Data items

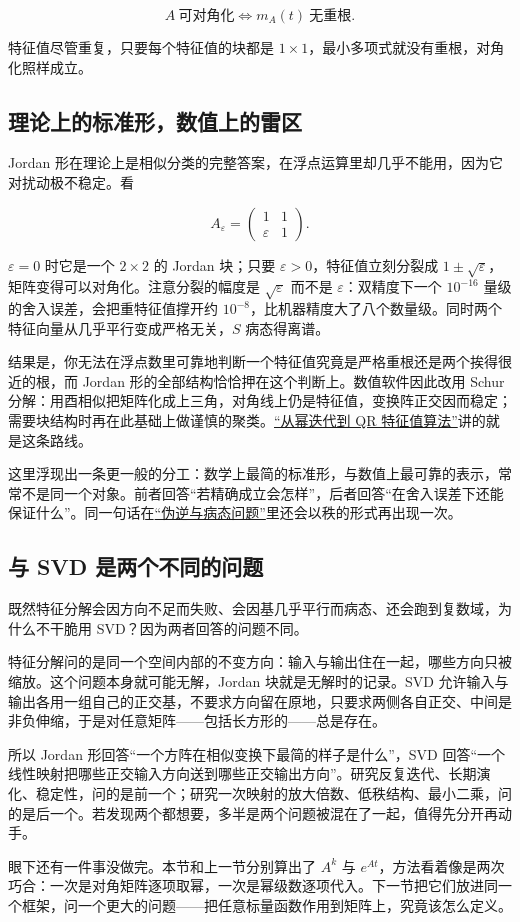 \[
A\ \text{可对角化}
\iff
m_A(t)\ \text{无重根}.
\]

特征值尽管重复，只要每个特征值的块都是 \(1\times 1\)，最小多项式就没有重根，对角化照样成立。

\subsection{理论上的标准形，数值上的雷区}

Jordan 形在理论上是相似分类的完整答案，在浮点运算里却几乎不能用，因为它对扰动极不稳定。看

\[
A_\varepsilon=\begin{pmatrix}1&1\\ \varepsilon&1\end{pmatrix}.
\]

\(\varepsilon=0\) 时它是一个 \(2\times 2\) 的 Jordan 块；只要 \(\varepsilon>0\)，特征值立刻分裂成 \(1\pm\sqrt{\varepsilon}\)，矩阵变得可以对角化。注意分裂的幅度是 \(\sqrt{\varepsilon}\) 而不是 \(\varepsilon\)：双精度下一个 \(10^{-16}\) 量级的舍入误差，会把重特征值撑开约 \(10^{-8}\)，比机器精度大了八个数量级。同时两个特征向量从几乎平行变成严格无关，\(S\) 病态得离谱。

结果是，你无法在浮点数里可靠地判断一个特征值究竟是严格重根还是两个挨得很近的根，而 Jordan 形的全部结构恰恰押在这个判断上。数值软件因此改用 Schur 分解：用酉相似把矩阵化成上三角，对角线上仍是特征值，变换阵正交因而稳定；需要块结构时再在此基础上做谨慎的聚类。\hyperref[sec:08-Numerical-Analysis/05-Numerical-Linear-Algebra/05]{``从幂迭代到 QR 特征值算法''}讲的就是这条路线。

这里浮现出一条更一般的分工：数学上最简的标准形，与数值上最可靠的表示，常常不是同一个对象。前者回答``若精确成立会怎样''，后者回答``在舍入误差下还能保证什么''。同一句话在\hyperref[sec:03-Linear-Algebra/07-SVD-and-Data-Applications/02]{``伪逆与病态问题''}里还会以秩的形式再出现一次。

\subsection{与 SVD 是两个不同的问题}

既然特征分解会因方向不足而失败、会因基几乎平行而病态、还会跑到复数域，为什么不干脆用 SVD？因为两者回答的问题不同。

特征分解问的是同一个空间内部的不变方向：输入与输出住在一起，哪些方向只被缩放。这个问题本身就可能无解，Jordan 块就是无解时的记录。SVD 允许输入与输出各用一组自己的正交基，不要求方向留在原地，只要求两侧各自正交、中间是非负伸缩，于是对任意矩阵——包括长方形的——总是存在。

所以 Jordan 形回答``一个方阵在相似变换下最简的样子是什么''，SVD 回答``一个线性映射把哪些正交输入方向送到哪些正交输出方向''。研究反复迭代、长期演化、稳定性，问的是前一个；研究一次映射的放大倍数、低秩结构、最小二乘，问的是后一个。若发现两个都想要，多半是两个问题被混在了一起，值得先分开再动手。

眼下还有一件事没做完。本节和上一节分别算出了 \(A^k\) 与 \(e^{At}\)，方法看着像是两次巧合：一次是对角矩阵逐项取幂，一次是幂级数逐项代入。下一节把它们放进同一个框架，问一个更大的问题——把任意标量函数作用到矩阵上，究竟该怎么定义。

== What is being asked ==
Go line by line through the data and copy any that contain "varepsilon".

== Reply ==
A_\varepsilon=\begin{pmatrix}1&1\\ \varepsilon&1\end{pmatrix}.
\(\varepsilon=0\) 时它是一个 \(2\times 2\) 的 Jordan 块；只要 \(\varepsilon>0\)，特征值立刻分裂成 \(1\pm\sqrt{\varepsilon}\)，矩阵变得可以对角化。注意分裂的幅度是 \(\sqrt{\varepsilon}\) 而不是 \(\varepsilon\)：双精度下一个 \(10^{-16}\) 量级的舍入误差，会把重特征值撑开约 \(10^{-8}\)，比机器精度大了八个数量级。同时两个特征向量从几乎平行变成严格无关，\(S\) 病态得离谱。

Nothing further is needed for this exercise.